One of my preceptors would find hyperglycemic general inpatients with glucose levels always >150, add up their past 24 hours of bolus insulin and convert 50-75% of the total to basal insulin for the next day. Is this the "correction dose" method or something else?
 
50-75% thats a lil extreme....

we usually do lantus with ss insulin
 
I believe the term "sliding scale" isn't being used as much these days - that implies more chasing the tail of an already high glucose.

We do Lantus with "correction doses" of Aspart prior to meals. We have an insulin order set with preset values, as low dose, medium and high.
 
50-75% thats a lil extreme....

we usually do lantus with ss insulin

How do you adjust their basal if their glucose is consistently elevated?

I've asked 3 clinical pharmacists and got 3 different answers.
The first one I already mentioned. They added up the entire day's worth of sliding scale insulin units , multiplied it by 50-75%, and added that amount to the basal insulin for the next Qdaily dose.

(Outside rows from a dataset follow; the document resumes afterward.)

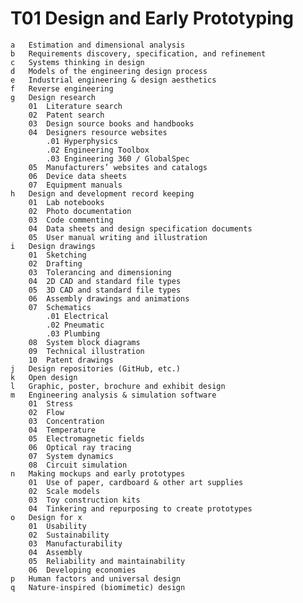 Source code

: # T01 Design and Early Prototyping 
    a	Estimation and dimensional analysis
    b	Requirements discovery, specification, and refinement
    c	Systems thinking in design
    d	Models of the engineering design process
    e	Industrial engineering & design aesthetics
    f	Reverse engineering
    g	Design research
        01	Literature search
        02	Patent search
        03	Design source books and handbooks
        04	Designers resource websites
            .01	Hyperphysics
            .02	Engineering Toolbox
            .03	Engineering 360 / GlobalSpec
        05	Manufacturers’ websites and catalogs
        06	Device data sheets
        07	Equipment manuals
    h	Design and development record keeping
        01	Lab notebooks
        02	Photo documentation
        03	Code commenting
        04	Data sheets and design specification documents
        05	User manual writing and illustration
    i	Design drawings
        01	Sketching
        02	Drafting
        03	Tolerancing and dimensioning
        04	2D CAD and standard file types
        05	3D CAD and standard file types
        06	Assembly drawings and animations
        07	Schematics
            .01	Electrical
            .02	Pneumatic
            .03	Plumbing
        08	System block diagrams
        09	Technical illustration
        10	Patent drawings
    j	Design repositories (GitHub, etc.)
    k	Open design
    l	Graphic, poster, brochure and exhibit design
    m	Engineering analysis & simulation software
        01	Stress
        02	Flow
        03	Concentration
        04	Temperature
        05	Electromagnetic fields
        06	Optical ray tracing
        07	System dynamics
        08	Circuit simulation
    n	Making mockups and early prototypes
        01	Use of paper, cardboard & other art supplies
        02	Scale models
        03	Toy construction kits
        04	Tinkering and repurposing to create prototypes
    o	Design for x
        01	Usability
        02	Sustainability
        03	Manufacturability
        04	Assembly
        05	Reliability and maintainability
        06	Developing economies
    p	Human factors and universal design
    q	Nature-inspired (biomimetic) design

A second pharmacist said she prefers to first add scheduled short acting boluses, leave the basal dose alone and continue sliding scale. If there's no response a day after the scheduled short acting bolus, then add more lantus.

Another pharmacist prefers to add up all of the patient's daily insulin (including basal and bolus insulin), multiply it by 80%, and use 50% of the result as the basal dose and 50% divided up into 3 scheduled bolus doses.

After looking at literature all last night, I've yet to find a 'for sure' guideline supported method for adjusting insulin for general inpatients. 🙁
 
I usually do the basal as about 25-30% of their 24 hour needs if i am just starting then add ss

I am a fan of adding small boluses prior to meals (4-6 units) so your not chasing your tail all day.
 
In UK movement is towards Lantus and Levemir to provide a baseline. Novorapid or Actrirapid then used at mealtimes. Frees pt from tyranny of having to eat at set times.

Glucose meters are sold very cheaply $3 - $15 or given away at initial diagnosis. The state then pays for the testing strips. Some pts test 5-6 times a day, even with type 2 diabetes.